### TASK TO CARRY OUT
When the line containing "07069025c ಗತ್ವಾ ಯೋಧಯ" is found in the data below, copy it and each line after it through the line containing "ಜೇತುಂ ವಜ್ರಹಸ್ತಃ ಪುರಂದರಃ।", exactly and with no others.
━━━━━ DATA FOR THIS TASK
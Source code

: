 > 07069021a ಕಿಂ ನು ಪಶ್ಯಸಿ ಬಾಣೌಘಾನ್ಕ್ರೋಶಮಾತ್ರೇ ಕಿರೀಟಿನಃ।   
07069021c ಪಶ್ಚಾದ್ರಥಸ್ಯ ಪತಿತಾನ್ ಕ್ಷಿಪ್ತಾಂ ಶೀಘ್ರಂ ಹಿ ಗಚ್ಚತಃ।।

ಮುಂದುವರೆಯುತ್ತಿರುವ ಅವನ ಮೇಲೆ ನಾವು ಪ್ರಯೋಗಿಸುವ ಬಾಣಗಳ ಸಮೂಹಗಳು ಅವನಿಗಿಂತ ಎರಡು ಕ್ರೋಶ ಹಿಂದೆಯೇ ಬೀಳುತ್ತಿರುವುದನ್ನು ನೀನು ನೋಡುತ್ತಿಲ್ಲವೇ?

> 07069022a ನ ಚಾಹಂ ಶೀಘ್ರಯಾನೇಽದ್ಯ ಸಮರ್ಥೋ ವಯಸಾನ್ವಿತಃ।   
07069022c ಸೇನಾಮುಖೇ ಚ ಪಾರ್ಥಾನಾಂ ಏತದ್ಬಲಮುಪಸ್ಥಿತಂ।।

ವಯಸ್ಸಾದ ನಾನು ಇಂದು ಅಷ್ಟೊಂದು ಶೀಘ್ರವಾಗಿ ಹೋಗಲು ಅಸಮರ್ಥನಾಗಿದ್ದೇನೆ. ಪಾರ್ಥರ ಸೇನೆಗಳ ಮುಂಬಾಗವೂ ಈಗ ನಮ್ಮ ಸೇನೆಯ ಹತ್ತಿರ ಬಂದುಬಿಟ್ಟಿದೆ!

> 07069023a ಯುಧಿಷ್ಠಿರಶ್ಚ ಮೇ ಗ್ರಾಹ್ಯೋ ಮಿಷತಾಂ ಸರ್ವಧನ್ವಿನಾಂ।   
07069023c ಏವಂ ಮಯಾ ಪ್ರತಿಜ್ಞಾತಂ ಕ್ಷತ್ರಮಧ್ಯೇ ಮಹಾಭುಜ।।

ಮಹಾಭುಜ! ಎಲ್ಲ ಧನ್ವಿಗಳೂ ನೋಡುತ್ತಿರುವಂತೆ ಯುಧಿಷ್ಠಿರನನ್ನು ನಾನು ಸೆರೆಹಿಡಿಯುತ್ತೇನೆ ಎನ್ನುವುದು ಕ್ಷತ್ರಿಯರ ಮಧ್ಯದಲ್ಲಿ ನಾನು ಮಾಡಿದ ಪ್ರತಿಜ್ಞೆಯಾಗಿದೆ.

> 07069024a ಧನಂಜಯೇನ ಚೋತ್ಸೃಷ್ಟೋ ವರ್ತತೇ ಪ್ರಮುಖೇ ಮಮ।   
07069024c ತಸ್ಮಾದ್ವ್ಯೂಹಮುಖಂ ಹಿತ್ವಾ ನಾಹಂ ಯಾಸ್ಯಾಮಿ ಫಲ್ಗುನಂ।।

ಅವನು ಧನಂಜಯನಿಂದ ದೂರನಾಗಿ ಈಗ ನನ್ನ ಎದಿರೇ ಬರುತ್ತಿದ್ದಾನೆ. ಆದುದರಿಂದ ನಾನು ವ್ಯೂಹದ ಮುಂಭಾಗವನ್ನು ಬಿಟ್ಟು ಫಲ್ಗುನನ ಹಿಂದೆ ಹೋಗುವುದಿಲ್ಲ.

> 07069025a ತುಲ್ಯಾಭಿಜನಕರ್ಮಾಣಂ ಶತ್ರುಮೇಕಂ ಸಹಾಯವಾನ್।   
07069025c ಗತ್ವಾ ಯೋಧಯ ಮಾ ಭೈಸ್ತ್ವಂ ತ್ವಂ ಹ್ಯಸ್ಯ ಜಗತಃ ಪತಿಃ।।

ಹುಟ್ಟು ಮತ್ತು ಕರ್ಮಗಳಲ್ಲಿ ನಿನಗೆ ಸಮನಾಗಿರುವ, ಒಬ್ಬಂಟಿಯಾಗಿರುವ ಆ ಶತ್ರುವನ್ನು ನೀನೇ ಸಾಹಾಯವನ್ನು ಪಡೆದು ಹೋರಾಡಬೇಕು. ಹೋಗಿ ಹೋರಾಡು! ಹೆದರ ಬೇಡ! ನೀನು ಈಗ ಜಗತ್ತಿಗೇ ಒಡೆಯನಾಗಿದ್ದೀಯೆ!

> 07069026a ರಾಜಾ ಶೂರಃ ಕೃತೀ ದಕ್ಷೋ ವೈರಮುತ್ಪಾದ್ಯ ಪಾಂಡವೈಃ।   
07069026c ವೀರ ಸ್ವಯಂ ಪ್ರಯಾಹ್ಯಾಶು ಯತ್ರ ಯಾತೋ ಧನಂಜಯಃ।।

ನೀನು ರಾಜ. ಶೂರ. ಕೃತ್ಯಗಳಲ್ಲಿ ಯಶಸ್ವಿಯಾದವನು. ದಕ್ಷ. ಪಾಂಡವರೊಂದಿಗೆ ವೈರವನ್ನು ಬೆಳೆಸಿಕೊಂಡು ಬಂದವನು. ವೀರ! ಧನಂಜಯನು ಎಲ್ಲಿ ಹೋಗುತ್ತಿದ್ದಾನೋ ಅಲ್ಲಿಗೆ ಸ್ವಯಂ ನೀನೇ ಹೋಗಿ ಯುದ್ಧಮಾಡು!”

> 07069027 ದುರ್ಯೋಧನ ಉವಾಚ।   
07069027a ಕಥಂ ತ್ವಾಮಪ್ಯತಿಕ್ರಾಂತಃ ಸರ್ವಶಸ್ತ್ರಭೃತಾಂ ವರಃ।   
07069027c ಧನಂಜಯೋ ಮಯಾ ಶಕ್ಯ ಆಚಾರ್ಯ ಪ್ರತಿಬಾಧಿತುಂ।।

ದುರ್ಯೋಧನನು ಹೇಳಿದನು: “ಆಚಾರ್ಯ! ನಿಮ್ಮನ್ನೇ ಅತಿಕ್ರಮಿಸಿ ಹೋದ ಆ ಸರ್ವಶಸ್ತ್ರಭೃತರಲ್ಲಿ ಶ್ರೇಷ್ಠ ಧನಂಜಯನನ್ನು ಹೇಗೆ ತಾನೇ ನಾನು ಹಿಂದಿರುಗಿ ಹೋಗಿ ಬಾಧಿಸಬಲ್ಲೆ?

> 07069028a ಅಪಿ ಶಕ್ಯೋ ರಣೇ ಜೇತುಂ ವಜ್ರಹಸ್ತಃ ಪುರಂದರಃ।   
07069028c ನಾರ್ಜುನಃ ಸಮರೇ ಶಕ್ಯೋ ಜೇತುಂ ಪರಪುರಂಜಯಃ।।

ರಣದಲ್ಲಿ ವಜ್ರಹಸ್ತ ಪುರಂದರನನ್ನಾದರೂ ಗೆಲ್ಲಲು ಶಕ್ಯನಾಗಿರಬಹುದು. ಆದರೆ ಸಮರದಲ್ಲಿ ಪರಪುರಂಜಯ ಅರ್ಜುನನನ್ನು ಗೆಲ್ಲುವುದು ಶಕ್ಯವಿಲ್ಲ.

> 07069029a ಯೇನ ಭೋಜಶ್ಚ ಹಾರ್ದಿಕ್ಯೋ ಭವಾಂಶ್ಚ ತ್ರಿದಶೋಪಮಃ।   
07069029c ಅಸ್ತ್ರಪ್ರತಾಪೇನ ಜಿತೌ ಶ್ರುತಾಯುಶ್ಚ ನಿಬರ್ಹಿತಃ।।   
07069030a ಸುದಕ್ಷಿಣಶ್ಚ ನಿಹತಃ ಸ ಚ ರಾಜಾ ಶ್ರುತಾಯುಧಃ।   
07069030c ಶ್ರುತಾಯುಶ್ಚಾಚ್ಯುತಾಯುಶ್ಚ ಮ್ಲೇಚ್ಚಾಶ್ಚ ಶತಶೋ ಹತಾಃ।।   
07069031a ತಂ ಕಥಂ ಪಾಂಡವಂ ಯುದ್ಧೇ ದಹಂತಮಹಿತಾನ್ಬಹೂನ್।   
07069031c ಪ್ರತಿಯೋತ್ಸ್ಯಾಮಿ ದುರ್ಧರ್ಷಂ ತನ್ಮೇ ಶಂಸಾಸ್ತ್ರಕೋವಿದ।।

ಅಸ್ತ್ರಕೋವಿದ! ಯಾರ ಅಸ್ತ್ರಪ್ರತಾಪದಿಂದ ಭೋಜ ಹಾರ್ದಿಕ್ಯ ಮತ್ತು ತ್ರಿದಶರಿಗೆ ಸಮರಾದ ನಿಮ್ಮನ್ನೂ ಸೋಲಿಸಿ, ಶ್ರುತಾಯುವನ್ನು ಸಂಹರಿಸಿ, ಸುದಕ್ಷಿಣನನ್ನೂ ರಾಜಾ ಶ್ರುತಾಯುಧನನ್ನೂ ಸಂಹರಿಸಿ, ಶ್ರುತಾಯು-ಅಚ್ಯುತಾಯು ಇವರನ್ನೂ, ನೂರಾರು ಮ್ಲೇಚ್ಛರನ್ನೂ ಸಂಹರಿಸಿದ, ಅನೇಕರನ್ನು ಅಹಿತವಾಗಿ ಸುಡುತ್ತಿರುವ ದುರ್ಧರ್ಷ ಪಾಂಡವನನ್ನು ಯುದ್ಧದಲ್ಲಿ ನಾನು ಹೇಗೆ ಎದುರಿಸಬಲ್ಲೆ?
━━━━━━━━━━
### RESULT
07069025c ಗತ್ವಾ ಯೋಧಯ ಮಾ ಭೈಸ್ತ್ವಂ ತ್ವಂ ಹ್ಯಸ್ಯ ಜಗತಃ ಪತಿಃ।।

ಹುಟ್ಟು ಮತ್ತು ಕರ್ಮಗಳಲ್ಲಿ ನಿನಗೆ ಸಮನಾಗಿರುವ, ಒಬ್ಬಂಟಿಯಾಗಿರುವ ಆ ಶತ್ರುವನ್ನು ನೀನೇ ಸಾಹಾಯವನ್ನು ಪಡೆದು ಹೋರಾಡಬೇಕು. ಹೋಗಿ ಹೋರಾಡು! ಹೆದರ ಬೇಡ! ನೀನು ಈಗ ಜಗತ್ತಿಗೇ ಒಡೆಯನಾಗಿದ್ದೀಯೆ!

> 07069026a ರಾಜಾ ಶೂರಃ ಕೃತೀ ದಕ್ಷೋ ವೈರಮುತ್ಪಾದ್ಯ ಪಾಂಡವೈಃ।   
07069026c ವೀರ ಸ್ವಯಂ ಪ್ರಯಾಹ್ಯಾಶು ಯತ್ರ ಯಾತೋ ಧನಂಜಯಃ।।

ನೀನು ರಾಜ. ಶೂರ. ಕೃತ್ಯಗಳಲ್ಲಿ ಯಶಸ್ವಿಯಾದವನು. ದಕ್ಷ. ಪಾಂಡವರೊಂದಿಗೆ ವೈರವನ್ನು ಬೆಳೆಸಿಕೊಂಡು ಬಂದವನು. ವೀರ! ಧನಂಜಯನು ಎಲ್ಲಿ ಹೋಗುತ್ತಿದ್ದಾನೋ ಅಲ್ಲಿಗೆ ಸ್ವಯಂ ನೀನೇ ಹೋಗಿ ಯುದ್ಧಮಾಡು!”

> 07069027 ದುರ್ಯೋಧನ ಉವಾಚ।   
07069027a ಕಥಂ ತ್ವಾಮಪ್ಯತಿಕ್ರಾಂತಃ ಸರ್ವಶಸ್ತ್ರಭೃತಾಂ ವರಃ।   
07069027c ಧನಂಜಯೋ ಮಯಾ ಶಕ್ಯ ಆಚಾರ್ಯ ಪ್ರತಿಬಾಧಿತುಂ।।

ದುರ್ಯೋಧನನು ಹೇಳಿದನು: “ಆಚಾರ್ಯ! ನಿಮ್ಮನ್ನೇ ಅತಿಕ್ರಮಿಸಿ ಹೋದ ಆ ಸರ್ವಶಸ್ತ್ರಭೃತರಲ್ಲಿ ಶ್ರೇಷ್ಠ ಧನಂಜಯನನ್ನು ಹೇಗೆ ತಾನೇ ನಾನು ಹಿಂದಿರುಗಿ ಹೋಗಿ ಬಾಧಿಸಬಲ್ಲೆ?

> 07069028a ಅಪಿ ಶಕ್ಯೋ ರಣೇ ಜೇತುಂ ವಜ್ರಹಸ್ತಃ ಪುರಂದರಃ।   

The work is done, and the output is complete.